_INPUT DATA_
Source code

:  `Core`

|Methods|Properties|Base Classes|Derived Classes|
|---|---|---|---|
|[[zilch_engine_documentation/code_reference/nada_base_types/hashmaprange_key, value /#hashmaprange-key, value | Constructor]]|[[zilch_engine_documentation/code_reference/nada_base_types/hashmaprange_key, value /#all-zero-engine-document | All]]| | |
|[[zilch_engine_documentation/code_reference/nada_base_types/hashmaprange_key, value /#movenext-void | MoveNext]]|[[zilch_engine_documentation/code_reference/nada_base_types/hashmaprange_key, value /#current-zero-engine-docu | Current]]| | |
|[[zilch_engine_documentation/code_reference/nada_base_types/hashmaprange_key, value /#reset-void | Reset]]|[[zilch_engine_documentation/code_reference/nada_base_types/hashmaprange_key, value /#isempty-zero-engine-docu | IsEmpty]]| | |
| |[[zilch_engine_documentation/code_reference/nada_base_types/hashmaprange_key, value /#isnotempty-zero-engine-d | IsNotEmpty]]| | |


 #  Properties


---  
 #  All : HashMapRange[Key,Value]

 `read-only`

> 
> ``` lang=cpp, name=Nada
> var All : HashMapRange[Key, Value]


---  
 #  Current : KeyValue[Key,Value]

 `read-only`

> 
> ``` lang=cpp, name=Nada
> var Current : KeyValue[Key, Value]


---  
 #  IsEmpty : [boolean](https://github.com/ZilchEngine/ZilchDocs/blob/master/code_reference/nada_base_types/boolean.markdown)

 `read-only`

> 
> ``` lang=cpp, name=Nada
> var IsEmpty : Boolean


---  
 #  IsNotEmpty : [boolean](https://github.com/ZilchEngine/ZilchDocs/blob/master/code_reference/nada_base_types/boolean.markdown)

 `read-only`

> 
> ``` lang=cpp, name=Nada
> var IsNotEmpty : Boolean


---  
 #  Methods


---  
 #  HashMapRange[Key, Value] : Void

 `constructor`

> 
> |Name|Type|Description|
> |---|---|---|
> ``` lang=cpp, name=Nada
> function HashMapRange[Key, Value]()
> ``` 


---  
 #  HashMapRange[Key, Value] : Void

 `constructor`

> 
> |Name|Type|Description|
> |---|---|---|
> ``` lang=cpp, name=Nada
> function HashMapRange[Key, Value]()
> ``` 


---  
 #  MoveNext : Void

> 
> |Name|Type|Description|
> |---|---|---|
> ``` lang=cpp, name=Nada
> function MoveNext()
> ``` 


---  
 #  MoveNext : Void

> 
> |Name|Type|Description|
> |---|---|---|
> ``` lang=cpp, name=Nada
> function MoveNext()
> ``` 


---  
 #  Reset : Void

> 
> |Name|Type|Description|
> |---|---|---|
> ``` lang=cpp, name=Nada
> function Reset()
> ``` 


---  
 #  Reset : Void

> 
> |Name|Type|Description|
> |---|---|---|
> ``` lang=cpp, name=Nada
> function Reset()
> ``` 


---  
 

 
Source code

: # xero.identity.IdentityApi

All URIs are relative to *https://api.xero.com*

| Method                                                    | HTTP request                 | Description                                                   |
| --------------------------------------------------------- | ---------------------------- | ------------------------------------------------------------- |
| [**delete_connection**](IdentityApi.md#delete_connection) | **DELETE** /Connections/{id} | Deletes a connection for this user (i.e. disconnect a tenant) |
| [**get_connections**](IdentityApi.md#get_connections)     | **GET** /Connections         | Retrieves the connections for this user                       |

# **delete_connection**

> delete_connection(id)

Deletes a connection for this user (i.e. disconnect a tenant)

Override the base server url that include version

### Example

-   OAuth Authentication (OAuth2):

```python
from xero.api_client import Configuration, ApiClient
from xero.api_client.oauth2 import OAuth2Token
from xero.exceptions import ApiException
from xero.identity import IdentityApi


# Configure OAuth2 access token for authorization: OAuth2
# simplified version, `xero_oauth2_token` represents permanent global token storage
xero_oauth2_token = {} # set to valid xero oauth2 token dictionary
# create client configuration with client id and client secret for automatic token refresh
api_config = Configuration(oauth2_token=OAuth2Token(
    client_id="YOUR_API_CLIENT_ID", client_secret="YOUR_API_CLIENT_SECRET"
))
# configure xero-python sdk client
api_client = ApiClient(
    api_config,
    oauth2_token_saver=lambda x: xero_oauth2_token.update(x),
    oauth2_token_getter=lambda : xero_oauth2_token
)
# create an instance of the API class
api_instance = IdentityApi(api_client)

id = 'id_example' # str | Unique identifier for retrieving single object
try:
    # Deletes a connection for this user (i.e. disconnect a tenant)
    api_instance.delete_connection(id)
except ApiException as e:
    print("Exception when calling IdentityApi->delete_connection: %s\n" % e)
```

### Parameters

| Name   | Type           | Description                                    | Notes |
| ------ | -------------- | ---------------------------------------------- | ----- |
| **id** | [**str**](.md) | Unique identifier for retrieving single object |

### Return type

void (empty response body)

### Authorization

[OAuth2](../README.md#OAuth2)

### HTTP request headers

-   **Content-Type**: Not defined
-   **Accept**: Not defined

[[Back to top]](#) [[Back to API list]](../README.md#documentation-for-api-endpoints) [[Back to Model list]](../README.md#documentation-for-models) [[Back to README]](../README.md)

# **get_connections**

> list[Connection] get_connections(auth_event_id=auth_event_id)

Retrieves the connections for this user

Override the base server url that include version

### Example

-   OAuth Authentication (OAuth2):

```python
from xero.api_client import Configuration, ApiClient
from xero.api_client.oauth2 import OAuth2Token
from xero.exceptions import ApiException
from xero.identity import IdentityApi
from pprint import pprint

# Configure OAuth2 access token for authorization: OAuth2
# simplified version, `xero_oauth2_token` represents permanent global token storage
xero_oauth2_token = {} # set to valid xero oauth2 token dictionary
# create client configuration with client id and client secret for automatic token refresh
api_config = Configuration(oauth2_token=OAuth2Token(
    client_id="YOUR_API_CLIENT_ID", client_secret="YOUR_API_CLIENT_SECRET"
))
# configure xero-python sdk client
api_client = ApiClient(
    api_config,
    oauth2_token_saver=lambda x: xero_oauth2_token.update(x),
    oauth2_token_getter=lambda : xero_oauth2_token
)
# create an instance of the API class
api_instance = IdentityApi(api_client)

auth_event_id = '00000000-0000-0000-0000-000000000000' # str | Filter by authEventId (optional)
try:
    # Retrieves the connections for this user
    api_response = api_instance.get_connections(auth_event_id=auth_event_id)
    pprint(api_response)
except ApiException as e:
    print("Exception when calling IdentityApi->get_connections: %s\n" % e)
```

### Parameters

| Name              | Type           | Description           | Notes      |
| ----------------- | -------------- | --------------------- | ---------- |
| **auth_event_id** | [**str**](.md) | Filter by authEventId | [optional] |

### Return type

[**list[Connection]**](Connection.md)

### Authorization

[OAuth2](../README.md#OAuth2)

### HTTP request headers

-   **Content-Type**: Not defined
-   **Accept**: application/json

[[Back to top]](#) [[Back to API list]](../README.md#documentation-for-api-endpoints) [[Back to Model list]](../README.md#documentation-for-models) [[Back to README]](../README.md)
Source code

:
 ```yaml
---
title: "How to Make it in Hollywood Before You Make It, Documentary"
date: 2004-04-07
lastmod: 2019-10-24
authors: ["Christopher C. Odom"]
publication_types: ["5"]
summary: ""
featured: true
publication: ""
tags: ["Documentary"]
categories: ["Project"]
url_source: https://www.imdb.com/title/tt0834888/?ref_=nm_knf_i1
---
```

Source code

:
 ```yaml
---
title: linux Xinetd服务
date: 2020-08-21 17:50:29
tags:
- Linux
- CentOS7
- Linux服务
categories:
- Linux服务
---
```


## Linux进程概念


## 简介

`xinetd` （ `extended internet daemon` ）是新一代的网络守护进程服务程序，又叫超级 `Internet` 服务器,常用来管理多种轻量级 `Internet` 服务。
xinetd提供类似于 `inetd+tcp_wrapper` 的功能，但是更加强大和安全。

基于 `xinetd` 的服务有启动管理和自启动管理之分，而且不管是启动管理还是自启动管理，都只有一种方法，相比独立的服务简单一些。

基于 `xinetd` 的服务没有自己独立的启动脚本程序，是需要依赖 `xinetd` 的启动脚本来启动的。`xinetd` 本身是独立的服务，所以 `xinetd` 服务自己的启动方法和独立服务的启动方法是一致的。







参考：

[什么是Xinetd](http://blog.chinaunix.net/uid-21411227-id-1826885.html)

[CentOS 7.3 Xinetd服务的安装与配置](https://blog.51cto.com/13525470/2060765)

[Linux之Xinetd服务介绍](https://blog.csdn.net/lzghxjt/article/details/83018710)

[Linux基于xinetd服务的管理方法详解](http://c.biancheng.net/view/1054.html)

_REQUIRED ACTION_
Note every line of the entries in which "Properties" appears, and copy it down.

_EXERCISE RESULT_
|Methods|Properties|Base Classes|Derived Classes|
 #  Properties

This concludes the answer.